Nelle prime 7 giornate, l’Atletico Cervaro ha collezionato 9 punti e si è piazzata in settima posizione. La classifica, senza tutti questi episodi sfavorevoli, sarebbe ben diversa. Stiamo diventando una squadra molto ostica e difficile da affrontare e il campo deve essere l’unico giudice del nostro lavoro. Non c’è domenica in cui si torna a casa senza rammarico per qualcosa che poteva essere ed invece non è stato: c’è sempre un arbitro che condiziona la partita e in un modo o nell’altro ti lascia l’amaro in bocca. Partite a tratti dominate in lungo e in largo, prestazioni singole e di squadra da incorniciare che però non sono bastate per conquistare il bottino pieno.
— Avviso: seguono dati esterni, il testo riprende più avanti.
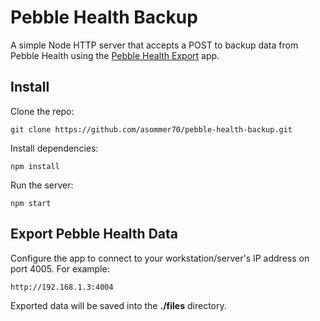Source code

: # Pebble Health Backup

A simple Node HTTP server that accepts a POST to backup data from Pebble Health using the [Pebble Health Export](https://github.com/faelys/pebble-health-export) app.

## Install

Clone the repo:

```
git clone https://github.com/asommer70/pebble-health-backup.git
```

Install dependencies:

```
npm install
```

Run the server:

```
npm start
```

## Export Pebble Health Data

Configure the app to connect to your workstation/server's IP address on port 4005.  For example:

```
http://192.168.1.3:4004
```

Exported data will be saved into the **./files** directory.
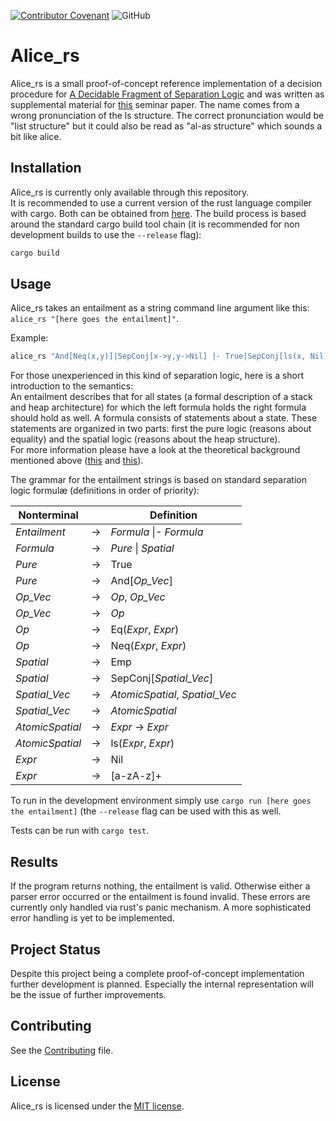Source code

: [![Contributor Covenant](https://img.shields.io/badge/Contributor%20Covenant-v2.0%20adopted-ff69b4.svg)](CODE_OF_CONDUCT.md) ![GitHub](https://img.shields.io/github/license/firefighterduck/alice_rs)

# Alice_rs
Alice_rs is a small proof-of-concept reference implementation of a decision procedure for [A Decidable Fragment of Separation Logic](http://www0.cs.ucl.ac.uk/staff/p.ohearn/papers/unroll_collapse_withproofs.pdf) and was written as supplemental material for [this](https://www21.in.tum.de/teaching/sar/SS20/8.pdf) seminar paper.
The name comes from a wrong pronunciation of the ls structure. The correct pronunciation would be "list structure" but it could also be read as "al-as structure" which sounds a bit like alice.

## Installation
Alice_rs is currently only available through this repository. <br />
It is recommended to use a current version of the rust language compiler with cargo. Both can be obtained from [here](https://rustup.rs/).
The build process is based around the standard cargo build tool chain (it is recommended for non development builds to use the `--release` flag):
```bash
cargo build
```

## Usage 
Alice_rs takes an entailment as a string command line argument like this: `alice_rs "[here goes the entailment]"`.

Example: 
```bash
alice_rs "And[Neq(x,y)]|SepConj[x->y,y->Nil] |- True|SepConj[ls(x, Nil)]"
```
For those unexperienced in this kind of separation logic, here is a short introduction to the semantics:<br />
An entailment describes that for all states (a formal description of a stack and heap architecture) for which the left formula holds the right formula should hold as well.
A formula consists of statements about a state.
These statements are organized in two parts: first the pure logic (reasons about equality) and the spatial logic (reasons about the heap structure).<br />
For more information please have a look at the theoretical background mentioned above ([this](http://www0.cs.ucl.ac.uk/staff/p.ohearn/papers/unroll_collapse_withproofs.pdf) and [this](https://www21.in.tum.de/teaching/sar/SS20/8.pdf)).

The grammar for the entailment strings is based on standard separation logic formulæ (definitions in order of priority):

Nonterminal | | Definition
------- | ---- | --------
*Entailment* | &rarr; | *Formula* \|- *Formula*
*Formula* | &rarr; | *Pure* \| *Spatial*
*Pure* | &rarr; | True
*Pure* | &rarr; | And[*Op_Vec*]
*Op_Vec* | &rarr; | *Op*, *Op_Vec*
*Op_Vec* | &rarr; | *Op*
*Op* | &rarr; | Eq(*Expr*, *Expr*)
*Op* | &rarr; | Neq(*Expr*, *Expr*)
*Spatial* | &rarr; | Emp
*Spatial* | &rarr; | SepConj[*Spatial_Vec*]
*Spatial_Vec* | &rarr; | *AtomicSpatial*, *Spatial_Vec*
*Spatial_Vec* | &rarr; | *AtomicSpatial*
*AtomicSpatial* | &rarr; | *Expr* -> *Expr*
*AtomicSpatial* | &rarr; | ls(*Expr*, *Expr*)
*Expr* | &rarr; | Nil
*Expr* | &rarr; | [a-zA-z]+

To run in the development environment simply use `cargo run [here goes the entailment]` (the `--release` flag can be used with this as well.

Tests can be run with `cargo test`.

## Results
If the program returns nothing, the entailment is valid.
Otherwise either a parser error occurred or the entailment is found invalid. These errors are currently only handled via rust's panic mechanism. A more sophisticated error handling is yet to be implemented.

## Project Status
Despite this project being a complete proof-of-concept implementation further development is planned. Especially the internal representation will be the issue of further improvements.

## Contributing
See the [Contributing](CONTRIBUTING.md) file.

## License
Alice_rs is licensed under the [MIT license](LICENSE).
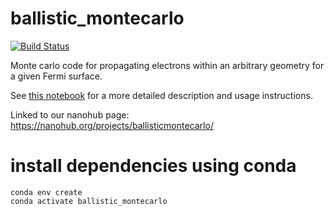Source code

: # ballistic_montecarlo

[![Build Status](https://travis-ci.com/dgglab/ballistic_montecarlo.svg?branch=master)](https://travis-ci.com/dgglab/ballistic_montecarlo)

Monte carlo code for propagating electrons within an arbitrary geometry for a given Fermi surface.

See [this notebook](example.ipynb) for a more detailed description and usage instructions.

Linked to our nanohub page: https://nanohub.org/projects/ballisticmontecarlo/

# install dependencies using conda
```
conda env create
conda activate ballistic_montecarlo
```



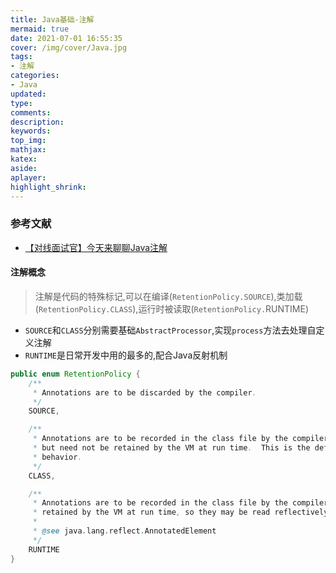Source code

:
 ```yaml
---
title: Java基础-注解
mermaid: true
date: 2021-07-01 16:55:35
cover: /img/cover/Java.jpg
tags:
- 注解
categories:
- Java
updated:
type:
comments:
description:
keywords:
top_img:
mathjax:
katex:
aside:
aplayer:
highlight_shrink:
---
```


### 参考文献

* [【对线面试官】今天来聊聊Java注解](https://mp.weixin.qq.com/s?__biz=MzU4NzA3MTc5Mg==&mid=2247483821&idx=1&sn=e9003410a8d3c8a092de0c4d2002bedd&scene=21#wechat_redirect)

#### 注解概念

> 注解是代码的特殊标记,可以在编译(`RetentionPolicy.SOURCE`),类加载(`RetentionPolicy.CLASS`),运行时被读取(`RetentionPolicy.`RUNTIME)

* `SOURCE`和`CLASS`分别需要基础`AbstractProcessor`,实现`process`方法去处理自定义注解
* `RUNTIME`是日常开发中用的最多的,配合Java反射机制

```java
public enum RetentionPolicy {
    /**
     * Annotations are to be discarded by the compiler.
     */
    SOURCE,

    /**
     * Annotations are to be recorded in the class file by the compiler
     * but need not be retained by the VM at run time.  This is the default
     * behavior.
     */
    CLASS,

    /**
     * Annotations are to be recorded in the class file by the compiler and
     * retained by the VM at run time, so they may be read reflectively.
     *
     * @see java.lang.reflect.AnnotatedElement
     */
    RUNTIME
}
```

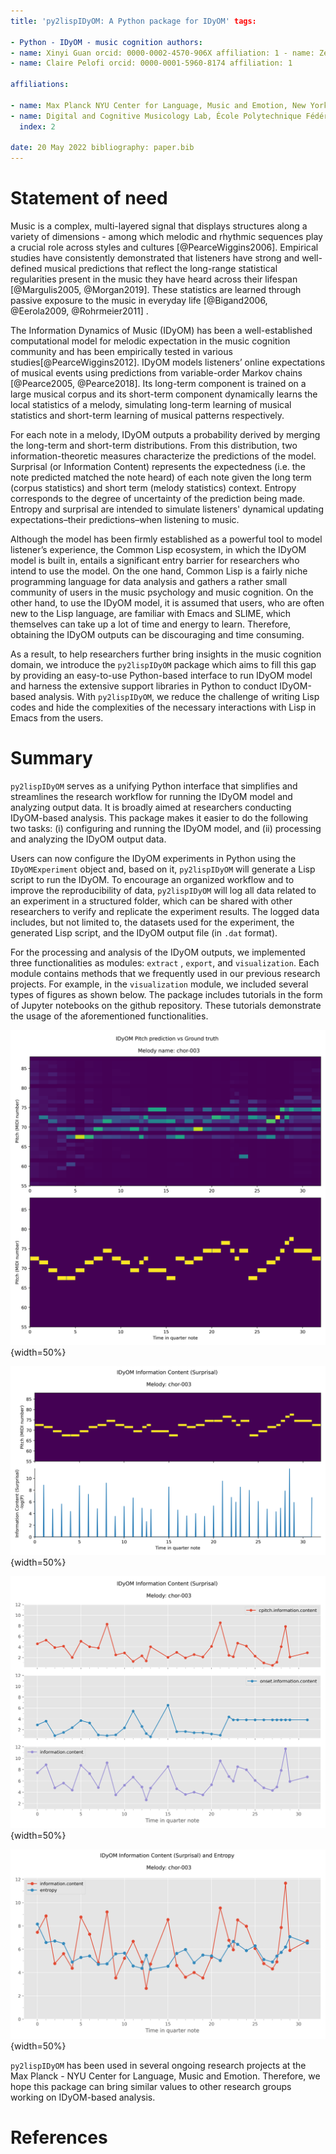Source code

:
```yaml
---
title: 'py2lispIDyOM: A Python package for IDyOM' tags:

- Python - IDyOM - music cognition authors:
- name: Xinyi Guan orcid: 0000-0002-4570-906X affiliation: 1 - name: Zeng Ren orcid: 0000-0002-9097-2633 affiliation: 2
- name: Claire Pelofi orcid: 0000-0001-5960-8174 affiliation: 1

affiliations:

- name: Max Planck NYU Center for Language, Music and Emotion, New York, NY 10003 USA index: 1
- name: Digital and Cognitive Musicology Lab, École Polytechnique Fédérale de Lausanne, Lausanne, VD 1015 Switzerland
  index: 2

date: 20 May 2022 bibliography: paper.bib
---
```


# Statement of need

Music is a complex, multi-layered signal that displays structures along a variety of dimensions - among which melodic
and rhythmic sequences play a crucial role across styles and cultures [@PearceWiggins2006]. Empirical studies have
consistently demonstrated that listeners have strong and well-defined musical predictions that reflect the long-range
statistical regularities present in the music they have heard across their lifespan [@Margulis2005, @Morgan2019]. These
statistics are learned through passive exposure to the music in everyday life [@Bigand2006, @Eerola2009, @Rohrmeier2011]
.

The Information Dynamics of Music (IDyOM) has been a well-established computational model for melodic expectation in the
music cognition community and has been empirically tested in various studies[@PearceWiggins2012]. IDyOM models
listeners’ online expectations of musical events using predictions from variable-order Markov
chains [@Pearce2005, @Pearce2018]. Its long-term component is trained on a large musical corpus and its short-term
component dynamically learns the local statistics of a melody, simulating long-term learning of musical statistics and
short-term learning of musical patterns respectively.

For each note in a melody, IDyOM outputs a probability derived by merging the long-term and short-term distributions.
From this distribution, two information-theoretic measures characterize the predictions of the model. Surprisal (or
Information Content) represents the expectedness (i.e. the note predicted matched the note heard) of each note given the
long term (corpus statistics) and short term (melody statistics) context. Entropy corresponds to the degree of
uncertainty of the prediction being made. Entropy and surprisal are intended to simulate listeners' dynamical updating
expectations–their predictions–when listening to music.

Although the model has been firmly established as a powerful tool to model listener’s experience, the Common Lisp
ecosystem, in which the IDyOM model is built in, entails a significant entry barrier for researchers who intend to use
the model. On the one hand, Common Lisp is a fairly niche programming language for data analysis and gathers a rather
small community of users in the music psychology and music cognition. On the other hand, to use the IDyOM model, it is
assumed that users, who are often new to the Lisp language, are familiar with Emacs and SLIME, which themselves can take
up a lot of time and energy to learn. Therefore, obtaining the IDyOM outputs can be discouraging and time consuming.

As a result, to help researchers further bring insights in the music cognition domain, we introduce the `py2lispIDyOM`
package which aims to fill this gap by providing an easy-to-use Python-based interface to run IDyOM model and harness
the extensive support libraries in Python to conduct IDyOM-based analysis. With `py2lispIDyOM`, we reduce the challenge
of writing Lisp codes and hide the complexities of the necessary interactions with Lisp in Emacs from the users.

# Summary

`py2lispIDyOM` serves as a unifying Python interface that simplifies and streamlines the research workflow for running
the IDyOM model and analyzing output data. It is broadly aimed at researchers conducting IDyOM-based analysis. This
package makes it easier to do the following two tasks: (i) configuring and running the IDyOM model, and (ii)
processing and analyzing the IDyOM output data.

Users can now configure the IDyOM experiments in Python using the `IDyOMExperiment` object and, based on
it, `py2lispIDyOM` will generate a Lisp script to run the IDyOM. To encourage an organized workflow and to improve the
reproducibility of data, `py2lispIDyOM` will log all data related to an experiment in a structured folder, which can be
shared with other researchers to verify and replicate the experiment results. The logged data includes, but not limited
to, the datasets used for the experiment, the generated Lisp script, and the IDyOM output file (in `.dat` format).

For the processing and analysis of the IDyOM outputs, we implemented three functionalities as modules: `extract`
, `export`, and `visualization`. Each module contains methods that we frequently used in our previous research projects.
For example, in the `visualization` module, we included several types of figures as shown below. The package includes
tutorials in the form of Jupyter notebooks on the github repository. These tutorials demonstrate the usage of the
aforementioned functionalities.

![pitch-pred-chor-003{fig:pitch-pred-chor-003}](paper/pitch-pred-chor-003.png){width=50%}

![groundtruth-surprisal-chor-003{fig:groundtruth-surprisal-chor-003}](paper/groundtruth-surprisal-chor-003.png){width=50%}

![all-surprisals-chor-003.png{fig:all-surprisals-chor-003.png}](paper/all-surprisals-chor-003.png){width=50%}

![surprisal-entropy-chor-003{fig:surprisal-entropy-chor-003}](paper/surprisal-entropy-chor-003.png){width=50%}

`py2lispIDyOM` has been used in several ongoing research projects at the Max Planck - NYU Center for Language, Music and
Emotion. Therefore, we hope this package can bring similar values to other research groups working on IDyOM-based
analysis.

# References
L’Atletico Cervaro, nonostante sia una squadra ripescata, non deve essere considerata una matricola. È una società storica, ha partecipato al campionato di eccellenza anni fa e ora è ripartita da basi solide: un presidente, un direttore e una società seria, solida e organizzata, un allenatore preparato, oltre ad eccellenti calciatori. Meritiamo ed esigiamo rispetto da tutti, dalla federazione, ai dirigenti fino ad arrivare agli arbitri”.